━━━━━ Exercise inputs ━━━━━
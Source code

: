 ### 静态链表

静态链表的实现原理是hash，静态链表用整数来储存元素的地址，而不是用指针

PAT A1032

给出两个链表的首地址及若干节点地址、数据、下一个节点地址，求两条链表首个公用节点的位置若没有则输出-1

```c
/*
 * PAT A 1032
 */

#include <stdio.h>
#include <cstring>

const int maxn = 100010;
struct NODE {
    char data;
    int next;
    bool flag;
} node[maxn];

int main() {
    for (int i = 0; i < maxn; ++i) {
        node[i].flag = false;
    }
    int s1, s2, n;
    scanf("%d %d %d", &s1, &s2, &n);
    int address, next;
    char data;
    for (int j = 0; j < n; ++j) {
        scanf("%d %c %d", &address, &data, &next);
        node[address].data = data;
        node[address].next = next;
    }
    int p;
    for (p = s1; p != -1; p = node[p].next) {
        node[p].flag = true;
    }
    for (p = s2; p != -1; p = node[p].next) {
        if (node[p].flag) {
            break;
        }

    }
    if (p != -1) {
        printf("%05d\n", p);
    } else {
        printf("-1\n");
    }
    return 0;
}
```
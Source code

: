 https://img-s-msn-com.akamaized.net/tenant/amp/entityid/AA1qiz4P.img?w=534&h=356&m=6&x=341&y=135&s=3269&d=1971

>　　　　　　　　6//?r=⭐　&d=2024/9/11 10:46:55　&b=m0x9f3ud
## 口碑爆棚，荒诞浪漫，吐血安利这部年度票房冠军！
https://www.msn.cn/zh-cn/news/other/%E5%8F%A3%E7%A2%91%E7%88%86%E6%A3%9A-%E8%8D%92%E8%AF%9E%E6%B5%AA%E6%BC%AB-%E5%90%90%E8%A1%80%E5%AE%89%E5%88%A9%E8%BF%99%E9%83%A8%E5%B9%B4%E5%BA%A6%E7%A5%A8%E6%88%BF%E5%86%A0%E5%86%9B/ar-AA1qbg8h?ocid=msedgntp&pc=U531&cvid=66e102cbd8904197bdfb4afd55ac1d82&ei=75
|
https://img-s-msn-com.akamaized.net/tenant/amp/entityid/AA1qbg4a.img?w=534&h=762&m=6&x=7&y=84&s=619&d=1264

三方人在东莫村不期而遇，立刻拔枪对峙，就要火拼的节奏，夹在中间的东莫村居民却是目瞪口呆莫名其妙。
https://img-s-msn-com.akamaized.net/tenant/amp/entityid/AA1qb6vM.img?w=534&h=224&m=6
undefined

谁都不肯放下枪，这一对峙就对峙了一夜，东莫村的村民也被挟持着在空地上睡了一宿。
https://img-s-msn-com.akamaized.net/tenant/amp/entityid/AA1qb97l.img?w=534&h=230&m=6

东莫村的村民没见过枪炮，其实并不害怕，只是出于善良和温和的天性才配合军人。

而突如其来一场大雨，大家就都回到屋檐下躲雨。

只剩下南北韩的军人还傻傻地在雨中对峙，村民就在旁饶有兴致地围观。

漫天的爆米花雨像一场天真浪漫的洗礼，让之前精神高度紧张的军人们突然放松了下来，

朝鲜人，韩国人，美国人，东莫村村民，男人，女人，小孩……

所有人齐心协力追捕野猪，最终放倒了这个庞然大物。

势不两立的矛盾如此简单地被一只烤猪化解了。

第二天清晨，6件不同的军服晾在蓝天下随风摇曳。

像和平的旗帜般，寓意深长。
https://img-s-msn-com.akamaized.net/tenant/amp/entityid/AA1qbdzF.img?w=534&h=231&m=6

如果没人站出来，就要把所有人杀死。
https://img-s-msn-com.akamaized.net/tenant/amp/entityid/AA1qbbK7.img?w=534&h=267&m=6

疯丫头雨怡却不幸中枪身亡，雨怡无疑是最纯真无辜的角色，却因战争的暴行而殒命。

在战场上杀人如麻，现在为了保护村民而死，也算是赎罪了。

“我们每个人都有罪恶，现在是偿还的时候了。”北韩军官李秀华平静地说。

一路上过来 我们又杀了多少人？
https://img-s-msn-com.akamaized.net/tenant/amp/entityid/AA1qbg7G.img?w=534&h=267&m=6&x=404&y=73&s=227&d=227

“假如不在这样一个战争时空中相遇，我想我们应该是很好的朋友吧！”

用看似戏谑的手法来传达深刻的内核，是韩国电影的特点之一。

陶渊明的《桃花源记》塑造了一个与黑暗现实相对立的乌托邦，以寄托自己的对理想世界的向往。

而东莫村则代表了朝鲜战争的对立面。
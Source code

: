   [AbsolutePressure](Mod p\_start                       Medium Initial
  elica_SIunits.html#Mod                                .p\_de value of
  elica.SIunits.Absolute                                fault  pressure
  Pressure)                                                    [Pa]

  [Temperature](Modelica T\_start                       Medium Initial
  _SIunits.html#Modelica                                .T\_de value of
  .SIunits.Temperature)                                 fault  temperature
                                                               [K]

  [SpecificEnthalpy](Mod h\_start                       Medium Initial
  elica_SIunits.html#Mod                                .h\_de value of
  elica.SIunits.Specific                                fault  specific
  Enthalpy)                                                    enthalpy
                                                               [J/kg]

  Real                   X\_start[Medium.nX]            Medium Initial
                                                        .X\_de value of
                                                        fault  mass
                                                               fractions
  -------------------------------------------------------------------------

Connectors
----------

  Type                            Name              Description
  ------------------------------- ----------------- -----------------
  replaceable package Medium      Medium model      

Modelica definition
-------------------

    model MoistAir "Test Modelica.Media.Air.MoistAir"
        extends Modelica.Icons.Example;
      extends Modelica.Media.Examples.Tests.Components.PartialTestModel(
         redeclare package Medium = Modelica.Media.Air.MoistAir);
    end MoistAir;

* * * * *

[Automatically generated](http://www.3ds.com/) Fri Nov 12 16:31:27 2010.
━━━━━
* _Requirement_
If a line above holds the word "next", copy it.

* _Written answer_
    int next;
    int address, next;
        scanf("%d %c %d", &address, &data, &next);
        node[address].next = next;
    for (p = s1; p != -1; p = node[p].next) {
    for (p = s2; p != -1; p = node[p].next) {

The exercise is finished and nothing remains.